Skip to content
Chicago Tribune
UPDATED:

A plainclothes policeman working as chauffeur foiled a terrorist ambush Friday in Rome–the second attack in 10 days by Italy`s resurfaced urban guerrillas.

The policeman opened fire on the four-member terrorist group–two men and two women–killing one of the women and possibly injuring a second terrorist. Their target was Dr. Antonio Da Empoli, appointed a week ago as head of Prime Minister Bettino Craxi`s Economic Affairs Department. He escaped with bullet wounds in his arm and leg. Friday night he was reported in a satisfactory condition.

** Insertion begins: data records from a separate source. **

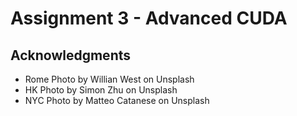 # Assignment 3 - Advanced CUDA

## Acknowledgments

- Rome Photo by Willian West on Unsplash
- HK Photo by Simon Zhu on Unsplash
- NYC Photo by Matteo Catanese on Unsplash
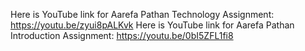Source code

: Here is YouTube link for Aarefa Pathan Technology Assignment:  https://youtu.be/zyui8pALKvk
Here is YouTube link for Aarefa Pathan Introduction Assignment: https://youtu.be/0bI5ZFL1fi8
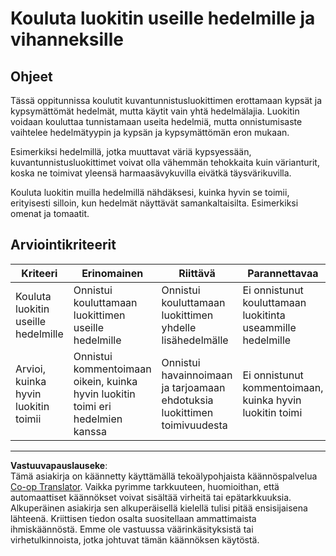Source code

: <!--
CO_OP_TRANSLATOR_METADATA:
{
  "original_hash": "e74eb2fc7cc3b81916b52e957802f182",
  "translation_date": "2025-08-27T20:38:31+00:00",
  "source_file": "4-manufacturing/lessons/1-train-fruit-detector/assignment.md",
  "language_code": "fi"
}
-->
# Kouluta luokitin useille hedelmille ja vihanneksille

## Ohjeet

Tässä oppitunnissa koulutit kuvantunnistusluokittimen erottamaan kypsät ja kypsymättömät hedelmät, mutta käytit vain yhtä hedelmälajia. Luokitin voidaan kouluttaa tunnistamaan useita hedelmiä, mutta onnistumisaste vaihtelee hedelmätyypin ja kypsän ja kypsymättömän eron mukaan.

Esimerkiksi hedelmillä, jotka muuttavat väriä kypsyessään, kuvantunnistusluokittimet voivat olla vähemmän tehokkaita kuin värianturit, koska ne toimivat yleensä harmaasävykuvilla eivätkä täysvärikuvilla.

Kouluta luokitin muilla hedelmillä nähdäksesi, kuinka hyvin se toimii, erityisesti silloin, kun hedelmät näyttävät samankaltaisilta. Esimerkiksi omenat ja tomaatit.

## Arviointikriteerit

| Kriteeri | Erinomainen | Riittävä | Parannettavaa |
| -------- | ----------- | -------- | ------------- |
| Kouluta luokitin useille hedelmille | Onnistui kouluttamaan luokittimen useille hedelmille | Onnistui kouluttamaan luokittimen yhdelle lisähedelmälle | Ei onnistunut kouluttamaan luokitinta useammille hedelmille |
| Arvioi, kuinka hyvin luokitin toimii | Onnistui kommentoimaan oikein, kuinka hyvin luokitin toimi eri hedelmien kanssa | Onnistui havainnoimaan ja tarjoamaan ehdotuksia luokittimen toimivuudesta | Ei onnistunut kommentoimaan, kuinka hyvin luokitin toimi |

---

**Vastuuvapauslauseke**:  
Tämä asiakirja on käännetty käyttämällä tekoälypohjaista käännöspalvelua [Co-op Translator](https://github.com/Azure/co-op-translator). Vaikka pyrimme tarkkuuteen, huomioithan, että automaattiset käännökset voivat sisältää virheitä tai epätarkkuuksia. Alkuperäinen asiakirja sen alkuperäisellä kielellä tulisi pitää ensisijaisena lähteenä. Kriittisen tiedon osalta suositellaan ammattimaista ihmiskäännöstä. Emme ole vastuussa väärinkäsityksistä tai virhetulkinnoista, jotka johtuvat tämän käännöksen käytöstä.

The attack, reminiscent of the days of the Red Brigades a few years ago, occurred as the Tourist Ministry launched a campaign to convince American tourists that Italy is a safe country. According to tourist agencies 50 percent of American hotel and tour reservations for this year have been canceled over the last month.

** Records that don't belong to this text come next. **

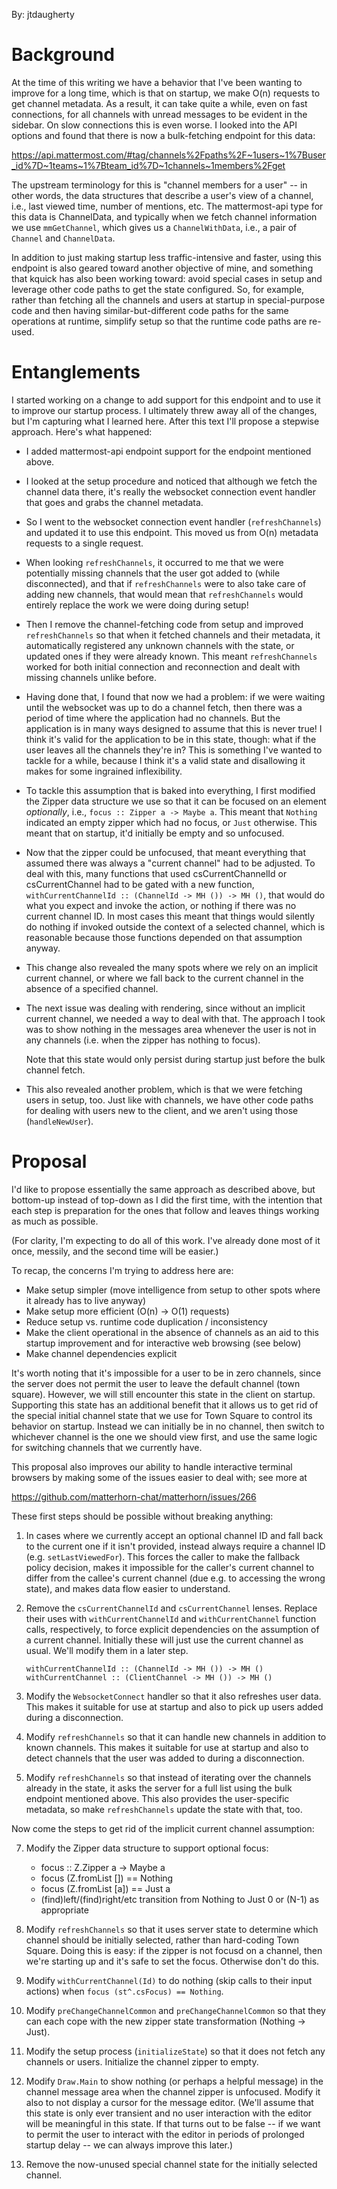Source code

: 
By: jtdaugherty

Background
==========

At the time of this writing we have a behavior that I've been wanting to
improve for a long time, which is that on startup, we make O(n) requests
to get channel metadata. As a result, it can take quite a while, even on
fast connections, for all channels with unread messages to be evident
in the sidebar. On slow connections this is even worse. I looked into
the API options and found that there is now a bulk-fetching endpoint for
this data:

https://api.mattermost.com/#tag/channels%2Fpaths%2F~1users~1%7Buser_id%7D~1teams~1%7Bteam_id%7D~1channels~1members%2Fget

The upstream terminology for this is "channel members for a user"
-- in other words, the data structures that describe a user's view
of a channel, i.e., last viewed time, number of mentions, etc. The
mattermost-api type for this data is ChannelData, and typically when
we fetch channel information we use `mmGetChannel`, which gives us a
`ChannelWithData`, i.e., a pair of `Channel` and `ChannelData`.

In addition to just making startup less traffic-intensive and faster,
using this endpoint is also geared toward another objective of mine, and
something that kquick has also been working toward: avoid special cases
in setup and leverage other code paths to get the state configured. So,
for example, rather than fetching all the channels and users at startup
in special-purpose code and then having similar-but-different code paths
for the same operations at runtime, simplify setup so that the runtime
code paths are re-used.

Entanglements
=============

I started working on a change to add support for this endpoint and to
use it to improve our startup process. I ultimately threw away all of
the changes, but I'm capturing what I learned here. After this text I'll
propose a stepwise approach. Here's what happened:

 * I added mattermost-api endpoint support for the endpoint mentioned
   above.

 * I looked at the setup procedure and noticed that although we fetch
   the channel data there, it's really the websocket connection event
   handler that goes and grabs the channel metadata.

 * So I went to the websocket connection event handler
   (`refreshChannels`) and updated it to use this endpoint. This moved
   us from O(n) metadata requests to a single request.

 * When looking `refreshChannels`, it occurred to me that we were
   potentially missing channels that the user got added to (while
   disconnected), and that if `refreshChannels` were to also take care
   of adding new channels, that would mean that `refreshChannels` would
   entirely replace the work we were doing during setup!

 * Then I remove the channel-fetching code from setup and improved
   `refreshChannels` so that when it fetched channels and their
   metadata, it automatically registered any unknown channels with
   the state, or updated ones if they were already known. This meant
   `refreshChannels` worked for both initial connection and reconnection
   and dealt with missing channels unlike before.

 * Having done that, I found that now we had a problem: if we were
   waiting until the websocket was up to do a channel fetch, then there
   was a period of time where the application had no channels. But the
   application is in many ways designed to assume that this is never
   true! I think it's valid for the application to be in this state,
   though: what if the user leaves all the channels they're in? This
   is something I've wanted to tackle for a while, because I think
   it's a valid state and disallowing it makes for some ingrained
   inflexibility.

 * To tackle this assumption that is baked into everything, I first
   modified the Zipper data structure we use so that it can be focused
   on an element *optionally*, i.e., `focus :: Zipper a -> Maybe a`.
   This meant that `Nothing` indicated an empty zipper which had
   no focus, or `Just` otherwise. This meant that on startup, it'd
   initially be empty and so unfocused.

 * Now that the zipper could be unfocused, that meant everything that
   assumed there was always a "current channel" had to be adjusted.
   To deal with this, many functions that used csCurrentChannelId
   or csCurrentChannel had to be gated with a new function,
   `withCurrentChannelId :: (ChannelId -> MH ()) -> MH ()`, that would
   do what you expect and invoke the action, or nothing if there was
   no current channel ID. In most cases this meant that things would
   silently do nothing if invoked outside the context of a selected
   channel, which is reasonable because those functions depended on that
   assumption anyway.

 * This change also revealed the many spots where we rely on an implicit
   current channel, or where we fall back to the current channel in the
   absence of a specified channel.

 * The next issue was dealing with rendering, since without an implicit
   current channel, we needed a way to deal with that. The approach I
   took was to show nothing in the messages area whenever the user is
   not in any channels (i.e. when the zipper has nothing to focus).

   Note that this state would only persist during startup just before
   the bulk channel fetch.

 * This also revealed another problem, which is that we were fetching
   users in setup, too. Just like with channels, we have other code
   paths for dealing with users new to the client, and we aren't using
   those (`handleNewUser`).

Proposal
========

I'd like to propose essentially the same approach as described above,
but bottom-up instead of top-down as I did the first time, with the
intention that each step is preparation for the ones that follow and
leaves things working as much as possible.

(For clarity, I'm expecting to do all of this work. I've already done
most of it once, messily, and the second time will be easier.)

To recap, the concerns I'm trying to address here are:

 * Make setup simpler (move intelligence from setup to other spots where
   it already has to live anyway)
 * Make setup more efficient (O(n) -> O(1) requests)
 * Reduce setup vs. runtime code duplication / inconsistency
 * Make the client operational in the absence of channels as an aid to
   this startup improvement and for interactive web browsing (see below)
 * Make channel dependencies explicit

It's worth noting that it's impossible for a user to be in zero
channels, since the server does not permit the user to leave the default
channel (town square). However, we will still encounter this state in
the client on startup. Supporting this state has an additional benefit
that it allows us to get rid of the special initial channel state that
we use for Town Square to control its behavior on startup. Instead we
can initially be in no channel, then switch to whichever channel is the
one we should view first, and use the same logic for switching channels
that we currently have.

This proposal also improves our ability to handle interactive terminal
browsers by making some of the issues easier to deal with; see more at

  https://github.com/matterhorn-chat/matterhorn/issues/266

These first steps should be possible without breaking anything:

 1. In cases where we currently accept an optional channel ID and fall
    back to the current one if it isn't provided, instead always require
    a channel ID (e.g. `setLastViewedFor`). This forces the caller to
    make the fallback policy decision, makes it impossible for the caller's
    current channel to differ from the callee's current channel (due
    e.g. to accessing the wrong state), and makes data flow easier to
    understand.

 2. Remove the `csCurrentChannelId` and `csCurrentChannel` lenses.
    Replace their uses with `withCurrentChannelId` and
    `withCurrentChannel` function calls, respectively, to force explicit
    dependencies on the assumption of a current channel. Initially these
    will just use the current channel as usual. We'll modify them in a
    later step.

    `withCurrentChannelId :: (ChannelId -> MH ()) -> MH ()`
    `withCurrentChannel :: (ClientChannel -> MH ()) -> MH ()`

 3. Modify the `WebsocketConnect` handler so that it also refreshes user
    data. This makes it suitable for use at startup and also to pick up
    users added during a disconnection.

 4. Modify `refreshChannels` so that it can handle new channels in
    addition to known channels. This makes it suitable for use at
    startup and also to detect channels that the user was added to
    during a disconnection.

 5. Modify `refreshChannels` so that instead of iterating over the
    channels already in the state, it asks the server for a full
    list using the bulk endpoint mentioned above. This also provides the
    user-specific metadata, so make `refreshChannels` update the state
    with that, too.

Now come the steps to get rid of the implicit current channel
assumption:

 7. Modify the Zipper data structure to support optional focus:

    - focus :: Z.Zipper a -> Maybe a
    - focus (Z.fromList []) == Nothing
    - focus (Z.fromList [a]) == Just a
    - (find)left/(find)right/etc transition from Nothing to Just 0 or
      (N-1) as appropriate

 8. Modify `refreshChannels` so that it uses server state to determine
    which channel should be initially selected, rather than hard-coding
    Town Square. Doing this is easy: if the zipper is not focusd on a
    channel, then we're starting up and it's safe to set the focus.
    Otherwise don't do this.

 9. Modify `withCurrentChannel(Id)` to do nothing (skip calls to their
    input actions) when `focus (st^.csFocus) == Nothing`.

 10. Modify `preChangeChannelCommon` and `preChangeChannelCommon` so
     that they can each cope with the new zipper state transformation
     (Nothing -> Just).

 11. Modify the setup process (`initializeState`) so that it does not
     fetch any channels or users. Initialize the channel zipper to empty.

 12. Modify `Draw.Main` to show nothing (or perhaps a helpful message)
     in the channel message area when the channel zipper is unfocused.
     Modify it also to not display a cursor for the message editor.
     (We'll assume that this state is only ever transient and no user
     interaction with the editor will be meaningful in this state. If
     that turns out to be false -- if we want to permit the user to
     interact with the editor in periods of prolonged startup delay --
     we can always improve this later.)

 13. Remove the now-unused special channel state for the initially
     selected channel.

It also occurred 10 days after Red Brigades terrorists assassinated former Florence Mayor Lando Conti on his way home from work.

Police Friday night identified the dead woman as Wilma Monaco, 28, wife of jailed terrorist Gianni Perusi and close friend of Barbara Balzerani, the Red Brigades leader who last week announced in a Naples courtroom a series of new attacks against ”the state.”

According to police, Empoli left his villa behind the Foreign Ministry on Rome`s northern outskirts shortly after 9 a.m. Friday. As he usually does, his police escort (who is also his chauffeur) drove him to a newsstand to buy his daily papers.

The terrorists, on motorscooters and with woolen hoods over their faces, opened fire from behind the newsstand. But the chauffeur snatched his machine pistol from under his seat and fired back, killing Monaco and scattering the others.

The terrorists left a leaflet at the scene of the ambush. In it a new organization which calls itself the Union of Communist Combatants took credit for the attack.

In a phone call to a newspaper the organization said Empoli was chosen as a target because he worked out a financial bill which Parliament passed this week ”against the interests of the working class.”

Italian President Francesco Cossiga condemned the new attack and said,

”We all know that terrorism is finished in Italy but there are terrorist leftovers who must not be undervalued and against whom we have to fight.”

Interior Ministry sources said 295 left-wing terrorists are still on the wanted list and 196 alleged terrorists had to be set free on bail because the period they can be held without trial had expired.